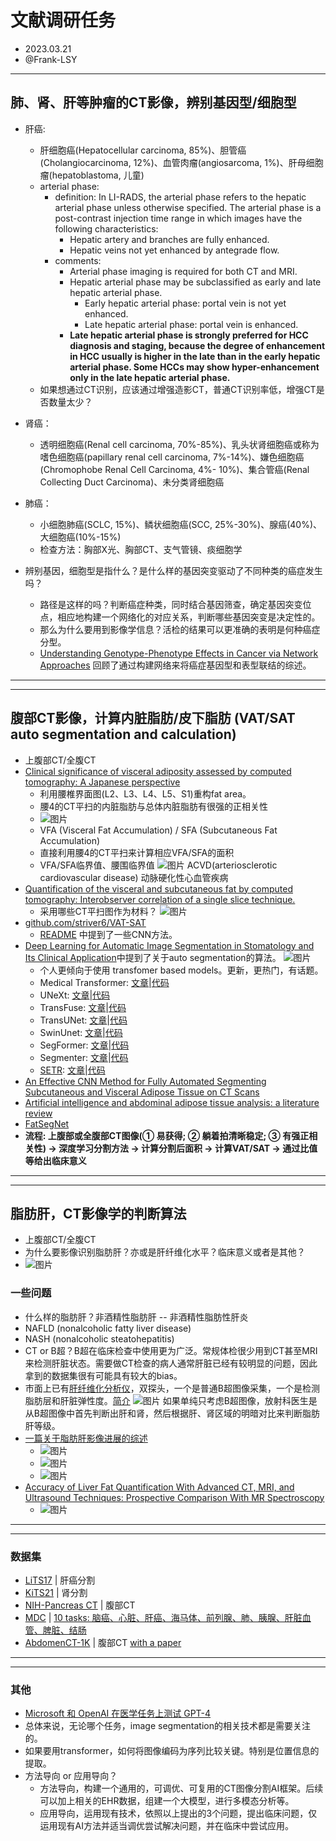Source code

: # 文献调研任务
- 2023.03.21
- @Frank-LSY
---
## 肺、肾、肝等肿瘤的CT影像，辨别基因型/细胞型
- 肝癌:
  - 肝细胞癌(Hepatocellular carcinoma, 85%)、胆管癌(Cholangiocarcinoma, 12%)、血管肉瘤(angiosarcoma, 1%)、肝母细胞瘤(hepatoblastoma, 儿童)
  - arterial phase:
    - definition: In LI-RADS, the arterial phase refers to the hepatic arterial phase unless otherwise specified. The arterial phase is a post-contrast injection time range in which images have the following characteristics:
      - Hepatic artery and branches are fully enhanced.
      - Hepatic veins not yet enhanced by antegrade flow.
    - comments:
      - Arterial phase imaging is required for both CT and MRI.
      - Hepatic arterial phase may be subclassified as early and late hepatic arterial phase.
        - Early hepatic arterial phase: portal vein is not yet enhanced.
        - Late hepatic arterial phase: portal vein is enhanced.
      - **Late hepatic arterial phase is strongly preferred for HCC diagnosis and staging, because the degree of enhancement in HCC usually is higher in the late than in the early hepatic arterial phase. Some HCCs may show hyper-enhancement only in the late hepatic arterial phase.**
  - 如果想通过CT识别，应该通过增强造影CT，普通CT识别率低，增强CT是否数量太少？
- 肾癌：
  - 透明细胞癌(Renal cell carcinoma, 70%-85%)、乳头状肾细胞癌或称为嗜色细胞癌(papillary renal cell carcinoma, 7%-14%)、嫌色细胞癌(Chromophobe Renal Cell Carcinoma, 4%- 10%)、集合管癌(Renal Collecting Duct Carcinoma)、未分类肾细胞癌
- 肺癌：
  - 小细胞肺癌(SCLC, 15%)、鳞状细胞癌(SCC, 25%-30%)、腺癌(40%)、大细胞癌(10%-15%)
  - 检查方法：胸部X光、胸部CT、支气管镜、痰细胞学

- 辨别基因，细胞型是指什么？是什么样的基因突变驱动了不同种类的癌症发生吗？
  - 路径是这样的吗？判断癌症种类，同时结合基因筛查，确定基因突变位点，相应地构建一个网络化的对应关系，判断哪些基因突变是决定性的。
  - 那么为什么要用到影像学信息？活检的结果可以更准确的表明是何种癌症分型。
  - [Understanding Genotype-Phenotype Effects in Cancer via Network Approaches](https://www.ncbi.nlm.nih.gov/pmc/articles/PMC4786343/) 回顾了通过构建网络来将癌症基因型和表型联结的综述。
---
---

## 腹部CT影像，计算内脏脂肪/皮下脂肪 (VAT/SAT auto segmentation and calculation)
- 上腹部CT/全腹CT
- [Clinical significance of visceral adiposity assessed by computed tomography: A Japanese perspective](https://www.ncbi.nlm.nih.gov/pmc/articles/PMC4109092/pdf/WJR-6-409.pdf)
  - 利用腰椎界面图(L2、L3、L4、L5、S1)重构fat area。
  - 腰4的CT平扫的内脏脂肪与总体内脏脂肪有很强的正相关性
  - ![图片](./img/1.png)
  - VFA (Visceral Fat Accumulation) / SFA (Subcutaneous Fat Accumulation)
  - 直接利用腰4的CT平扫来计算相应VFA/SFA的面积
  - VFA/SFA临界值、腰围临界值
  ![图片](./img/2.png)
  ACVD(arteriosclerotic cardiovascular disease) 动脉硬化性心血管疾病
- [Quantification of the visceral and subcutaneous fat by computed tomography: Interobserver correlation of a single slice technique.](./pdf/sottier2013.pdf)
  - 采用哪些CT平扫图作为材料？
  ![图片](./img/3.png)
- [github.com/striver6/VAT-SAT](https://github.com/striver6/VAT-SAT)
  - [README](./pdf/README.pdf) 中提到了一些CNN方法。
- [Deep Learning for Automatic Image Segmentation in Stomatology and Its Clinical Application](https://www.frontiersin.org/articles/10.3389/fmedt.2021.767836/full)中提到了关于auto segmentation的算法。
  ![图片](./img/4.jpg)
  - 个人更倾向于使用 transfomer based models。更新，更热门，有话题。
  - Medical Transformer: [文章](https://arxiv.org/pdf/2102.10662.pdf)|[代码](htFtps://github.com/jeya-maria-jose/Medical-Transformer)
  - UNeXt: [文章](https://arxiv.org/pdf/2203.04967.pdf)|[代码](https://github.com/jeya-maria-jose/UNeXt-pytorch)
  - TransFuse: [文章](https://arxiv.org/pdf/2102.08005.pdf)|[代码](https://github.com/Rayicer/TransFuse)
  - TransUNet: [文章](https://arxiv.org/pdf/2102.04306.pdf)|[代码](https://github.com/Beckschen/TransUNet)
  - SwinUnet: [文章](https://arxiv.org/pdf/2105.05537.pdf)|[代码](https://github.com/HuCaoFighting/Swin-Unet)
  - SegFormer: [文章](https://arxiv.org/pdf/2105.15203.pdf)|[代码](https://github.com/NVlabs/SegFormer)
  - Segmenter: [文章](https://arxiv.org/pdf/2105.05633.pdf)|[代码](https://github.com/rstrudel/segmenter) 
  - [SETR](https://fudan-zvg.github.io/SETR/): [文章](https://arxiv.org/pdf/2012.15840.pdf)|[代码](https://github.com/fudan-zvg/SETR)
- [An Effective CNN Method for Fully Automated Segmenting Subcutaneous and Visceral Adipose Tissue on CT Scans](./pdf/Wang2019.pdf)
- [Artificial intelligence and abdominal adipose tissue analysis: a literature review](https://qims.amegroups.com/article/view/73355/pdf)
- [FatSegNet](https://onlinelibrary.wiley.com/doi/full/10.1002/mrm.28022)
- **流程: 上腹部或全腹部CT图像(① 易获得; ② 躺着拍清晰稳定; ③ 有强正相关性) -> 深度学习分割方法 -> 计算分割后面积 -> 计算VAT/SAT -> 通过比值等给出临床意义**

---
---

## 脂肪肝，CT影像学的判断算法
- 上腹部CT/全腹CT
- 为什么要影像识别脂肪肝？亦或是肝纤维化水平？临床意义或者是其他？
- ![图片](./img/5.png)
### 一些问题
- 什么样的脂肪肝？非酒精性脂肪肝 -- 非酒精性脂肪性肝炎
- NAFLD (nonalcoholic fatty liver disease)
- NASH (nonalcoholic steatohepatitis)
- CT or B超？B超在临床检查中使用更为广泛。常规体检很少用到CT甚至MRI来检测肝脏状态。需要做CT检查的病人通常肝脏已经有较明显的问题，因此拿到的数据集很有可能具有较大的bias。
- 市面上已有[肝纤维化分析仪](https://www.hiskymedical.com/list_2/6.html)，双探头，一个是普通B超图像采集，一个是检测脂肪层和肝脏弹性度。[简介](./pdf/%E6%82%A3%E6%95%99%E6%98%93%E6%8B%89%E5%AE%9D.pdf)
![图片](./img/6.jpg)
如果单纯只考虑B超图像，放射科医生是从B超图像中首先判断出肝和肾，然后根据肝、肾区域的明暗对比来判断脂肪肝等级。
- [一篇关于脂肪肝影像进展的综述](https://www.ncbi.nlm.nih.gov/pmc/articles/PMC6223150/pdf/bjr.20170959.pdf)
  - ![图片](./img/7.png)
  - ![图片](./img/8.png)
  - ![图片](./img/9.png)
- [Accuracy of Liver Fat Quantification With Advanced CT, MRI, and Ultrasound Techniques: Prospective Comparison With MR Spectroscopy](https://www.ncbi.nlm.nih.gov/pmc/articles/PMC5204456/pdf/nihms837840.pdf)
  - ![图片](./img/10.png)
---
---
### 数据集
- [LiTS17](https://competitions.codalab.org/competitions/17094) | 肝癌分割
- [KiTS21](https://github.com/neheller/kits21) | 肾分割
- [NIH-Pancreas CT](https://wiki.cancerimagingarchive.net/display/Public/Pancreas-CT) | 腹部CT
- [MDC](http://medicaldecathlon.com/) | [10 tasks: 脑癌、心脏、肝癌、海马体、前列腺、肺、胰腺、肝脏血管、脾脏、结肠](http://medicaldecathlon.com/)
- [AbdomenCT-1K](https://github.com/JunMa11/AbdomenCT-1K) | 腹部CT [with a paper](https://arxiv.org/pdf/2010.14808.pdf)

---
---
### 其他
- [Microsoft 和 OpenAI 在医学任务上测试 GPT-4](https://www.microsoft.com/en-us/research/uploads/prod/2023/03/GPT-4_medical_benchmarks.pdf)
- 总体来说，无论哪个任务，image segmentation的相关技术都是需要关注的。
- 如果要用transformer，如何将图像编码为序列比较关键。特别是位置信息的提取。
- 方法导向 or 应用导向？
  - 方法导向，构建一个通用的，可调优、可复用的CT图像分割AI框架。后续可以加上相关的EHR数据，组建一个大模型，进行多模态分析等。
  - 应用导向，运用现有技术，依照以上提出的3个问题，提出临床问题，仅运用现有AI方法并适当调优尝试解决问题，并在临床中尝试应用。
○ ○ ○ ○
> **Exercise details**: For every line of the material above that contains the word "Clinical", show the line.

> **Task result**:
- [Clinical significance of visceral adiposity assessed by computed tomography: A Japanese perspective](https://www.ncbi.nlm.nih.gov/pmc/articles/PMC4109092/pdf/WJR-6-409.pdf)
- [Deep Learning for Automatic Image Segmentation in Stomatology and Its Clinical Application](https://www.frontiersin.org/articles/10.3389/fmedt.2021.767836/full)中提到了关于auto segmentation的算法。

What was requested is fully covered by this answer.